→ **WORK REQUEST**: If a line in the entries below holds the string "mathbb", copy it.

→ **RECORDS FOR PROCESSING**:
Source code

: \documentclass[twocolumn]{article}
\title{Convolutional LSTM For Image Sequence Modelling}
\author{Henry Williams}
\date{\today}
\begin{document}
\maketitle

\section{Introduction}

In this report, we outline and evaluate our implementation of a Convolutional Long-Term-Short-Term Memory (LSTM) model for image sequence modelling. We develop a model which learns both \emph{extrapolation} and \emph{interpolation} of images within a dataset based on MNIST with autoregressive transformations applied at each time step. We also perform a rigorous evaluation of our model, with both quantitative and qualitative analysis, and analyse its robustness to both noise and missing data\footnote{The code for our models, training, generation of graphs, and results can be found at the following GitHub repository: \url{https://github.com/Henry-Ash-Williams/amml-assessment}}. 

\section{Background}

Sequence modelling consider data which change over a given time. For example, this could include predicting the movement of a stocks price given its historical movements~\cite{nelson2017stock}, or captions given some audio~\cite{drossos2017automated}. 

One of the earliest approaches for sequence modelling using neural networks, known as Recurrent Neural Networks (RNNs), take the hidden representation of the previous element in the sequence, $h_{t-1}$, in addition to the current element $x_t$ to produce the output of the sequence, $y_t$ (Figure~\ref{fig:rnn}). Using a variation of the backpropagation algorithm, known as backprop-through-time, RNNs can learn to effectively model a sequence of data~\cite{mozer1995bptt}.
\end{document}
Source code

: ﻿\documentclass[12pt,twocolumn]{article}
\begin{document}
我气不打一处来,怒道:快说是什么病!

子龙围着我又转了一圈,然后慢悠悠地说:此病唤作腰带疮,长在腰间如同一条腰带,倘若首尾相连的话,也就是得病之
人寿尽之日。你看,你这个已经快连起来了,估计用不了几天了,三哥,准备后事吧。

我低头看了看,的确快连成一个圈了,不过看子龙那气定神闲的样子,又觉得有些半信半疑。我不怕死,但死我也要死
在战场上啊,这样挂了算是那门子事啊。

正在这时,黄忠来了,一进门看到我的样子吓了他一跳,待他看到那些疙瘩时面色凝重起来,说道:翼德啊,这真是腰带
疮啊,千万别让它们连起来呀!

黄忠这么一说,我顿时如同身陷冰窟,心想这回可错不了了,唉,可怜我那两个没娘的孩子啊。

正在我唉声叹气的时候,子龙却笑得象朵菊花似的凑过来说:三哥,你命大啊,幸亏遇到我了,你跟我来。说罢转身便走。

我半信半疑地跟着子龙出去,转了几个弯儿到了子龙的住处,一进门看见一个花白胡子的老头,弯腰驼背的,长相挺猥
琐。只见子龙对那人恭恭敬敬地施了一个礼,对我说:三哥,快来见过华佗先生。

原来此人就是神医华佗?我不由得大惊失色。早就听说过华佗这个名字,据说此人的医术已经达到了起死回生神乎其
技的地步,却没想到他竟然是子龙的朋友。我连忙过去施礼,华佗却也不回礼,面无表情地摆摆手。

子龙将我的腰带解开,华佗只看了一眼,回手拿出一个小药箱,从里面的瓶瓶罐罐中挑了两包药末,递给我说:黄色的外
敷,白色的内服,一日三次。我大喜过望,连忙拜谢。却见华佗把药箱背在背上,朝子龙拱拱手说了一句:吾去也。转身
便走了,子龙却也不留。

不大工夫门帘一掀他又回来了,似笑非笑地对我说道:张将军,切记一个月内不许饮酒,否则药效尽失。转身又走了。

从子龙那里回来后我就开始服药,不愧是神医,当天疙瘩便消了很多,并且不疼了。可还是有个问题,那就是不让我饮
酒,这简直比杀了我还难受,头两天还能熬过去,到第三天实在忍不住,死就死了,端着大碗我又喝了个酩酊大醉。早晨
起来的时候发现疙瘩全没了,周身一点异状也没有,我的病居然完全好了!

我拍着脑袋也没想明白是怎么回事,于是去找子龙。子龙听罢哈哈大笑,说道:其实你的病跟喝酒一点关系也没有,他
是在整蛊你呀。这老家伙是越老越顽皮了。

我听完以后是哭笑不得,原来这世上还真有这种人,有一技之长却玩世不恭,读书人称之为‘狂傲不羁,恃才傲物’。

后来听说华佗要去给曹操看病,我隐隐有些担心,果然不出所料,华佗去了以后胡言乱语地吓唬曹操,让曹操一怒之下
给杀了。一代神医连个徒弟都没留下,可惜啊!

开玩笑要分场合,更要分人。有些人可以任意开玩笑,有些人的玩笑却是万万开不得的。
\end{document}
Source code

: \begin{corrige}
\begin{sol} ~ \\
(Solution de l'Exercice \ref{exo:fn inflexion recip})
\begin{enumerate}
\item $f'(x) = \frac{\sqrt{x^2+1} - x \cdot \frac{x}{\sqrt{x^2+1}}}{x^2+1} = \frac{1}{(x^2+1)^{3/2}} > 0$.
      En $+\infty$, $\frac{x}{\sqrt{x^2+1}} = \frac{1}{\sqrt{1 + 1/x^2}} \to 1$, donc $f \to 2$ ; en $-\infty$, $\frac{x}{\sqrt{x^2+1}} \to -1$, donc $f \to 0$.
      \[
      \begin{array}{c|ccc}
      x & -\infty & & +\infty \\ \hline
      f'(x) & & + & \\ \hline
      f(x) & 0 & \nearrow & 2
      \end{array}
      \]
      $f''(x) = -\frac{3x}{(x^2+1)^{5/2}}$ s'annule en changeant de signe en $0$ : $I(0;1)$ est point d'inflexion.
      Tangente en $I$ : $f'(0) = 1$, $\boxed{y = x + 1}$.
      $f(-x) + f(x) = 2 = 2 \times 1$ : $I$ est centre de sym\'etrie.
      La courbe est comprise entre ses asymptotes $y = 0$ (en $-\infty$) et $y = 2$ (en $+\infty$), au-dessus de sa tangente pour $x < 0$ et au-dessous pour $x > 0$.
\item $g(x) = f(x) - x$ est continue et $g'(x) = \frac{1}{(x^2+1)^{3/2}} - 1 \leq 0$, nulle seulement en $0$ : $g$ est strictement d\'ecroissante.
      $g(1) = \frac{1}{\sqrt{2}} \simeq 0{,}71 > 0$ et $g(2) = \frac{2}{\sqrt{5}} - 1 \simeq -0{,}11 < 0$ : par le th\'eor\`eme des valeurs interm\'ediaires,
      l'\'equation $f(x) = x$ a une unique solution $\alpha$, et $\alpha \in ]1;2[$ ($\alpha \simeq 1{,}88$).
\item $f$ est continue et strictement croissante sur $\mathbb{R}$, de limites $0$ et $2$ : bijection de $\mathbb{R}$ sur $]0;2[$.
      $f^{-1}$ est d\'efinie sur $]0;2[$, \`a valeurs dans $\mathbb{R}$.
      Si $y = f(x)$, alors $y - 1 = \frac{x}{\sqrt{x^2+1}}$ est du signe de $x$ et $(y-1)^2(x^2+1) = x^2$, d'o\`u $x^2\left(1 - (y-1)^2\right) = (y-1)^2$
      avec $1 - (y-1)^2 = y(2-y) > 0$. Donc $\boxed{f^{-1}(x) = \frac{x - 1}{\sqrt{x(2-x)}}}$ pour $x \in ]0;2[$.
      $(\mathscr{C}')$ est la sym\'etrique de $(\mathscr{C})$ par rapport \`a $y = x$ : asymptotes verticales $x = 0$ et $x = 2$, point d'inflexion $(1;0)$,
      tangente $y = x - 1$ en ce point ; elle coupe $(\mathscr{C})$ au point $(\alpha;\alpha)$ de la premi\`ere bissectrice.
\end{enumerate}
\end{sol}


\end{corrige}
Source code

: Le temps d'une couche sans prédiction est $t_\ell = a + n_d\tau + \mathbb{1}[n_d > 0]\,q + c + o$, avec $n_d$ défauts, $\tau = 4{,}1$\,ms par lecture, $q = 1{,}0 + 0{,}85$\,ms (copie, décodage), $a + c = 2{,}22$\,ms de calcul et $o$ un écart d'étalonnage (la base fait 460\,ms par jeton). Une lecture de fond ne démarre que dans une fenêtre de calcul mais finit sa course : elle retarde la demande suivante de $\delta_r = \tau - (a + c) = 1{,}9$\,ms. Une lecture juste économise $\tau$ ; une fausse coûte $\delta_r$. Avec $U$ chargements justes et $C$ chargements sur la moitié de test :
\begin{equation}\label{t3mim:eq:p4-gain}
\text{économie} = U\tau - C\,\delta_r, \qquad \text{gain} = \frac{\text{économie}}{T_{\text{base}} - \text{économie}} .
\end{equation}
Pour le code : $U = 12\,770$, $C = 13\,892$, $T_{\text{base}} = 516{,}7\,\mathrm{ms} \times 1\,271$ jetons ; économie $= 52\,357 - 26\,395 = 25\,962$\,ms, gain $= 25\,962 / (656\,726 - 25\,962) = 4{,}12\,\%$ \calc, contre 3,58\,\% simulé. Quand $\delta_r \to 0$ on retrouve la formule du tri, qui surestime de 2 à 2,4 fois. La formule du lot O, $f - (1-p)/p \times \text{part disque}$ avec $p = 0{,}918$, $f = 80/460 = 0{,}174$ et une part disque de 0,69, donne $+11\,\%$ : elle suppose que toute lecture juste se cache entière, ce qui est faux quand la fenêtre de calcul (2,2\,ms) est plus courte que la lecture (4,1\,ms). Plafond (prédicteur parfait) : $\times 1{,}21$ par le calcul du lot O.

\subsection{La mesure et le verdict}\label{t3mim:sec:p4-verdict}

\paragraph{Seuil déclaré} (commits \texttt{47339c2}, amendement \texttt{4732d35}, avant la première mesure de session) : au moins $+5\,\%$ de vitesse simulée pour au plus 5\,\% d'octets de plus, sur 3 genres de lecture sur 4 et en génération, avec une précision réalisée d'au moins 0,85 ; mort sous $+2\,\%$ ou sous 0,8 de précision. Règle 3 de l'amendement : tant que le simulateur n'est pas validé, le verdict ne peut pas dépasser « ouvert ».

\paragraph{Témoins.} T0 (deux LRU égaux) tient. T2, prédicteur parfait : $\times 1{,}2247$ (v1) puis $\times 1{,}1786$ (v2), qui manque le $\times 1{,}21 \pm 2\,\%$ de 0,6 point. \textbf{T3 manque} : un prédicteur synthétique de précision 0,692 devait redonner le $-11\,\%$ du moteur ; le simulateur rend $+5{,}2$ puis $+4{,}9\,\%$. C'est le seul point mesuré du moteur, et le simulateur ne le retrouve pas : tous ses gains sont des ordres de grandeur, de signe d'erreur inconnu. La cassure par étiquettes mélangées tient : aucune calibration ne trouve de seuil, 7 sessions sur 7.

→ **TASK SOLUTION**:
\item $f$ est continue et strictement croissante sur $\mathbb{R}$, de limites $0$ et $2$ : bijection de $\mathbb{R}$ sur $]0;2[$.
      $f^{-1}$ est d\'efinie sur $]0;2[$, \`a valeurs dans $\mathbb{R}$.
: Le temps d'une couche sans prédiction est $t_\ell = a + n_d\tau + \mathbb{1}[n_d > 0]\,q + c + o$, avec $n_d$ défauts, $\tau = 4{,}1$\,ms par lecture, $q = 1{,}0 + 0{,}85$\,ms (copie, décodage), $a + c = 2{,}22$\,ms de calcul et $o$ un écart d'étalonnage (la base fait 460\,ms par jeton). Une lecture de fond ne démarre que dans une fenêtre de calcul mais finit sa course : elle retarde la demande suivante de $\delta_r = \tau - (a + c) = 1{,}9$\,ms. Une lecture juste économise $\tau$ ; une fausse coûte $\delta_r$. Avec $U$ chargements justes et $C$ chargements sur la moitié de test :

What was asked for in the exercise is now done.